** Opening SUPPLIED MATERIAL block **
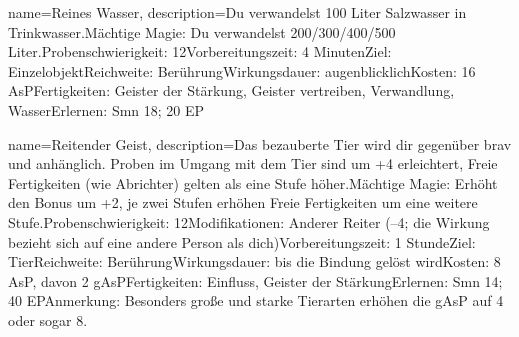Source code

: {
    name={Reines Wasser},
    description={Du verwandelst 100 Liter Salzwasser in Trinkwasser.\newline Mächtige Magie: Du verwandelst 200/300/400/500 Liter.\newline Probenschwierigkeit: 12\newline Vorbereitungszeit: 4 Minuten\newline Ziel: Einzelobjekt\newline Reichweite: Berührung\newline Wirkungsdauer: augenblicklich\newline Kosten: 16 AsP\newline Fertigkeiten: Geister der Stärkung, Geister vertreiben, Verwandlung, Wasser\newline Erlernen: Smn 18; 20 EP}
}


{
    name={Reitender Geist},
    description={Das bezauberte Tier wird dir gegenüber brav und anhänglich. Proben im Umgang mit dem Tier sind um +4 erleichtert, Freie Fertigkeiten (wie Abrichter) gelten als eine Stufe höher.\newline Mächtige Magie: Erhöht den Bonus um +2, je zwei Stufen erhöhen Freie Fertigkeiten um eine weitere Stufe.\newline Probenschwierigkeit: 12\newline Modifikationen: Anderer Reiter (–4; die Wirkung bezieht sich auf eine andere Person als dich)\newline Vorbereitungszeit: 1 Stunde\newline Ziel: Tier\newline Reichweite: Berührung\newline Wirkungsdauer: bis die Bindung gelöst wird\newline Kosten: 8 AsP, davon 2 gAsP\newline Fertigkeiten: Einfluss, Geister der Stärkung\newline Erlernen: Smn 14; 40 EP\newline Anmerkung: Besonders große und starke Tierarten erhöhen die gAsP auf 4 oder sogar 8.}
}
** Closing SUPPLIED MATERIAL block **
→ EXERCISE: If a line in the material contains "name", show it.

→ RESPONSE BELOW:
    name={Reines Wasser},
    name={Reitender Geist},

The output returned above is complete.